Exercise requirements – Find the line containing "Just use the" in the records below. Copy exactly that line and each one after it, ending at the line containing "## Apps using SPInteractivePopTransition", and nothing more.

========================

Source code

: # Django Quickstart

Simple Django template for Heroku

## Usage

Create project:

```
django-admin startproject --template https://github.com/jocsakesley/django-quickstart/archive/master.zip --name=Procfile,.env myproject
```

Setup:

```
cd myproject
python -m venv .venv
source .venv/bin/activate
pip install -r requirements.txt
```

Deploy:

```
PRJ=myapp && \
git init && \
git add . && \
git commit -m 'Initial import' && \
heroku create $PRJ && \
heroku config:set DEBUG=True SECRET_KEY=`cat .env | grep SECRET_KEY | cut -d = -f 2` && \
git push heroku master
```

========================

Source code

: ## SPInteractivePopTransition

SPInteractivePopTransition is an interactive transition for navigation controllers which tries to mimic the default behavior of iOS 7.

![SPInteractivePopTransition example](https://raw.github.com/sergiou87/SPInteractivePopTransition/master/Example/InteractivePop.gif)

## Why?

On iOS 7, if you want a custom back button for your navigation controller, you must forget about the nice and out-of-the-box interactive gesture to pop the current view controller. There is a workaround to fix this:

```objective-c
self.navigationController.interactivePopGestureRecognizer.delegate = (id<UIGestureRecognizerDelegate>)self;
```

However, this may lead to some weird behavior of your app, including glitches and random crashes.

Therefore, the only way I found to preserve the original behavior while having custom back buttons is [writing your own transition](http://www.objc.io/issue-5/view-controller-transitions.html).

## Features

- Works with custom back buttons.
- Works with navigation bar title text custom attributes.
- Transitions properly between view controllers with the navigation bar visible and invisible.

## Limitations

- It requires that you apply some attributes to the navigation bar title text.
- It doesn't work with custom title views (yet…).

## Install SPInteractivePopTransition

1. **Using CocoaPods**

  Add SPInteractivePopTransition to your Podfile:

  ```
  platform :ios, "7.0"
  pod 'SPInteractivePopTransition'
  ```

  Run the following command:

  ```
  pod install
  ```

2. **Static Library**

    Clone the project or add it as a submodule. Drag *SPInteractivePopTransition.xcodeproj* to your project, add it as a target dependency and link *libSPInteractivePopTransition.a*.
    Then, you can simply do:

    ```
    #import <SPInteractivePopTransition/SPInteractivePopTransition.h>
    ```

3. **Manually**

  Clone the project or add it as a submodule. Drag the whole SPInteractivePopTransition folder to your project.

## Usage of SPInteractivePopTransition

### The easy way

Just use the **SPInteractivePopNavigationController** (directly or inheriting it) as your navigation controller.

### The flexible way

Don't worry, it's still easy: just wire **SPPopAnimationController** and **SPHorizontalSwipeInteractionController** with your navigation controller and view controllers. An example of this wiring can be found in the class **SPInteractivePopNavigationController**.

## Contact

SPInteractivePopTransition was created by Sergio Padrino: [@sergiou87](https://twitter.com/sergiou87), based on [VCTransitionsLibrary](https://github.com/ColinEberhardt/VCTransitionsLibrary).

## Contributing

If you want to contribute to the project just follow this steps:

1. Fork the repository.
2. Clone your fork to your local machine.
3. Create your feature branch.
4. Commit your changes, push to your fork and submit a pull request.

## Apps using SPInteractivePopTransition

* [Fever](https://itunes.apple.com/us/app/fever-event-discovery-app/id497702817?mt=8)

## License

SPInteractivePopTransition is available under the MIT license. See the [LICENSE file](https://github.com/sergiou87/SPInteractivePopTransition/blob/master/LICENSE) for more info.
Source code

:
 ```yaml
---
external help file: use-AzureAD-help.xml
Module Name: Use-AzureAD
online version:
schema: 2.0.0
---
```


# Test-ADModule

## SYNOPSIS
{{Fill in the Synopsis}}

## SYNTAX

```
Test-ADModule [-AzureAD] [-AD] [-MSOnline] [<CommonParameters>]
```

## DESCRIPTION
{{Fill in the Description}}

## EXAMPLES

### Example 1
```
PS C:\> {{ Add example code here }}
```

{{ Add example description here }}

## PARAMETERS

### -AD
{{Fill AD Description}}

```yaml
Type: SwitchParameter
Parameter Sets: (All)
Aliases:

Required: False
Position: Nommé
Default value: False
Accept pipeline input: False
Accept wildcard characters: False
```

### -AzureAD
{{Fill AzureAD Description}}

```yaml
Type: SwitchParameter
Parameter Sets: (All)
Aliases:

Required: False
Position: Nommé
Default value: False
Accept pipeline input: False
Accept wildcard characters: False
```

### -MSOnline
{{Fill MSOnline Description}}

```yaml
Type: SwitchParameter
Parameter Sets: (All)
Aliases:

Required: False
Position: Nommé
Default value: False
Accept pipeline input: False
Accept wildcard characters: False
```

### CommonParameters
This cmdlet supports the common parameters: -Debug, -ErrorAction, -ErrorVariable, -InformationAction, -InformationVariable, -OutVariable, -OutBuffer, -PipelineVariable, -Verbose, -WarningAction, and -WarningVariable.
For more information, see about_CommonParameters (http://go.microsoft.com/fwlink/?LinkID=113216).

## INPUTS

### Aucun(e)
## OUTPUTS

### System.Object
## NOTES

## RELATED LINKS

========================

Finished exercise –
Just use the **SPInteractivePopNavigationController** (directly or inheriting it) as your navigation controller.

### The flexible way

Don't worry, it's still easy: just wire **SPPopAnimationController** and **SPHorizontalSwipeInteractionController** with your navigation controller and view controllers. An example of this wiring can be found in the class **SPInteractivePopNavigationController**.

## Contact

SPInteractivePopTransition was created by Sergio Padrino: [@sergiou87](https://twitter.com/sergiou87), based on [VCTransitionsLibrary](https://github.com/ColinEberhardt/VCTransitionsLibrary).

## Contributing

If you want to contribute to the project just follow this steps:

1. Fork the repository.
2. Clone your fork to your local machine.
3. Create your feature branch.
4. Commit your changes, push to your fork and submit a pull request.

## Apps using SPInteractivePopTransition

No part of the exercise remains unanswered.